The output should be every line below that includes the word "rating".

::: Extracted material

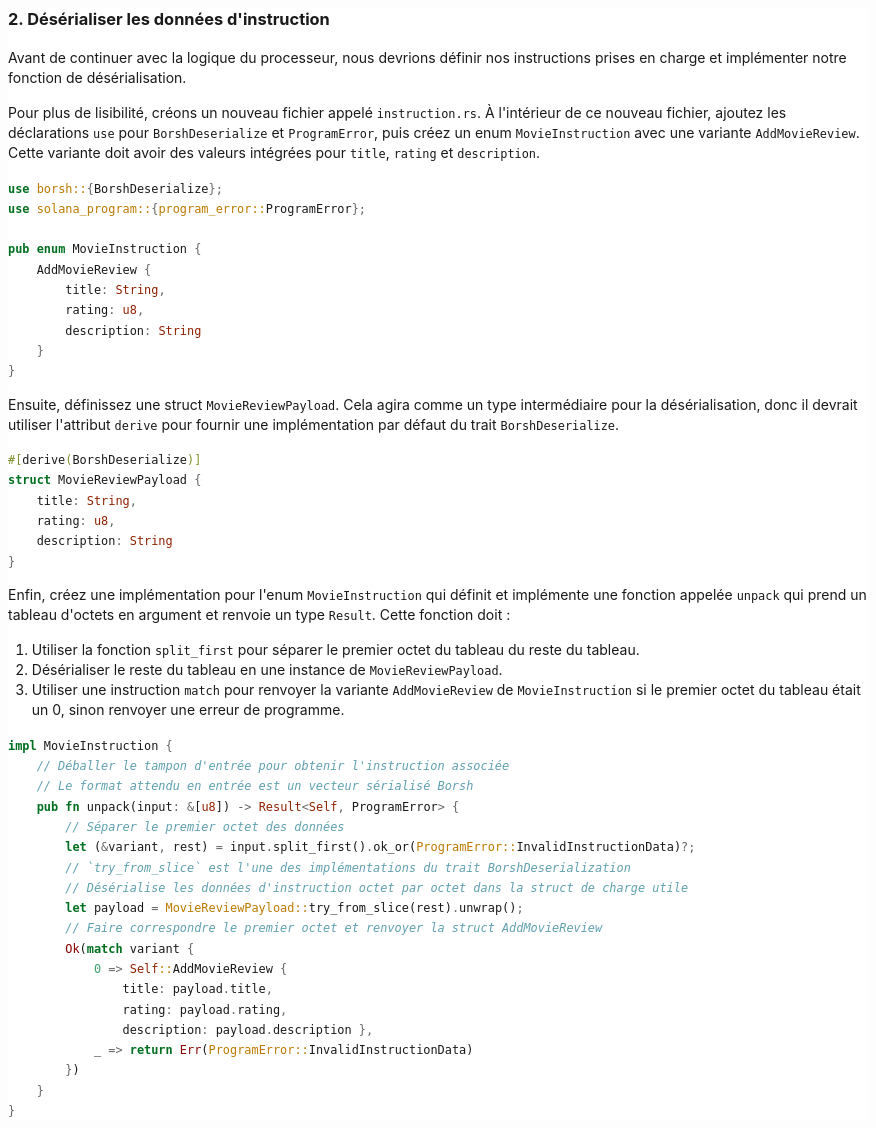 ### 2. Désérialiser les données d'instruction

Avant de continuer avec la logique du processeur, nous devrions définir nos instructions prises en charge et implémenter notre fonction de désérialisation.

Pour plus de lisibilité, créons un nouveau fichier appelé `instruction.rs`. À l'intérieur de ce nouveau fichier, ajoutez les déclarations `use` pour `BorshDeserialize` et `ProgramError`, puis créez un enum `MovieInstruction` avec une variante `AddMovieReview`. Cette variante doit avoir des valeurs intégrées pour `title`, `rating` et `description`.

```rust
use borsh::{BorshDeserialize};
use solana_program::{program_error::ProgramError};

pub enum MovieInstruction {
    AddMovieReview {
        title: String,
        rating: u8,
        description: String
    }
}
```

Ensuite, définissez une struct `MovieReviewPayload`. Cela agira comme un type intermédiaire pour la désérialisation, donc il devrait utiliser l'attribut `derive` pour fournir une implémentation par défaut du trait `BorshDeserialize`.

```rust
#[derive(BorshDeserialize)]
struct MovieReviewPayload {
    title: String,
    rating: u8,
    description: String
}
```

Enfin, créez une implémentation pour l'enum `MovieInstruction` qui définit et implémente une fonction appelée `unpack` qui prend un tableau d'octets en argument et renvoie un type `Result`. Cette fonction doit :

1. Utiliser la fonction `split_first` pour séparer le premier octet du tableau du reste du tableau.
2. Désérialiser le reste du tableau en une instance de `MovieReviewPayload`.
3. Utiliser une instruction `match` pour renvoyer la variante `AddMovieReview` de `MovieInstruction` si le premier octet du tableau était un 0, sinon renvoyer une erreur de programme.

```rust
impl MovieInstruction {
    // Déballer le tampon d'entrée pour obtenir l'instruction associée
    // Le format attendu en entrée est un vecteur sérialisé Borsh
    pub fn unpack(input: &[u8]) -> Result<Self, ProgramError> {
        // Séparer le premier octet des données
        let (&variant, rest) = input.split_first().ok_or(ProgramError::InvalidInstructionData)?;
        // `try_from_slice` est l'une des implémentations du trait BorshDeserialization
        // Désérialise les données d'instruction octet par octet dans la struct de charge utile
        let payload = MovieReviewPayload::try_from_slice(rest).unwrap();
        // Faire correspondre le premier octet et renvoyer la struct AddMovieReview
        Ok(match variant {
            0 => Self::AddMovieReview {
                title: payload.title,
                rating: payload.rating,
                description: payload.description },
            _ => return Err(ProgramError::InvalidInstructionData)
        })
    }
}
```
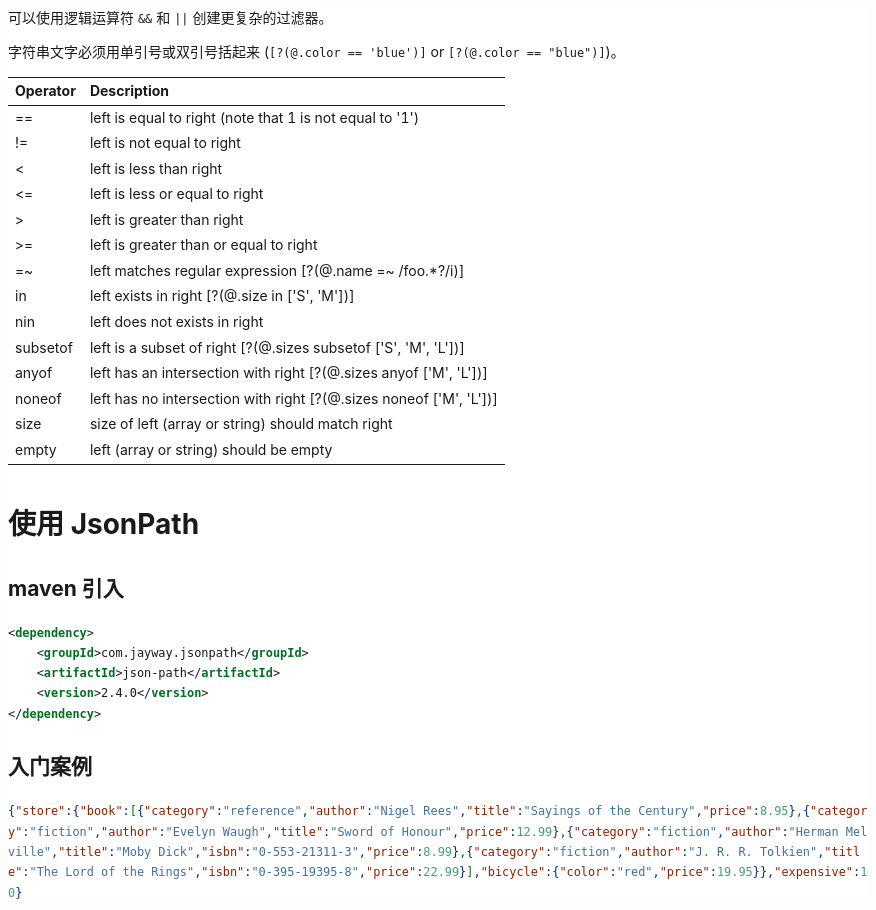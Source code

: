 可以使用逻辑运算符 `&&` 和 `||` 创建更复杂的过滤器。 

字符串文字必须用单引号或双引号括起来 (`[?(@.color == 'blue')]` or `[?(@.color == "blue")]`)。

| Operator                 | Description                                                           |
| :----------------------- | :-------------------------------------------------------------------- |
| ==                       | left is equal to right (note that 1 is not equal to '1')              |
| !=                       | left is not equal to right                                            |
| <                        | left is less than right                                               |
| <=                       | left is less or equal to right                                        |
| >                        | left is greater than right                                            |
| >=                       | left is greater than or equal to right                                |
| =~                       | left matches regular expression  [?(@.name =~ /foo.*?/i)]             |
| in                       | left exists in right [?(@.size in ['S', 'M'])]                        |
| nin                      | left does not exists in right                                         |
| subsetof                 | left is a subset of right [?(@.sizes subsetof ['S', 'M', 'L'])]       |
| anyof                    | left has an intersection with right [?(@.sizes anyof ['M', 'L'])]     |
| noneof                   | left has no intersection with right [?(@.sizes noneof ['M', 'L'])]    |
| size                     | size of left (array or string) should match right                     |
| empty                    | left (array or string) should be empty                                |

# 使用 JsonPath

## maven 引入

```xml
<dependency>
    <groupId>com.jayway.jsonpath</groupId>
    <artifactId>json-path</artifactId>
    <version>2.4.0</version>
</dependency>
```

## 入门案例

```json
{"store":{"book":[{"category":"reference","author":"Nigel Rees","title":"Sayings of the Century","price":8.95},{"category":"fiction","author":"Evelyn Waugh","title":"Sword of Honour","price":12.99},{"category":"fiction","author":"Herman Melville","title":"Moby Dick","isbn":"0-553-21311-3","price":8.99},{"category":"fiction","author":"J. R. R. Tolkien","title":"The Lord of the Rings","isbn":"0-395-19395-8","price":22.99}],"bicycle":{"color":"red","price":19.95}},"expensive":10}
```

::::::

• [Solution for this task]:
Pour plus de lisibilité, créons un nouveau fichier appelé `instruction.rs`. À l'intérieur de ce nouveau fichier, ajoutez les déclarations `use` pour `BorshDeserialize` et `ProgramError`, puis créez un enum `MovieInstruction` avec une variante `AddMovieReview`. Cette variante doit avoir des valeurs intégrées pour `title`, `rating` et `description`.
        rating: u8,
    rating: u8,
                rating: payload.rating,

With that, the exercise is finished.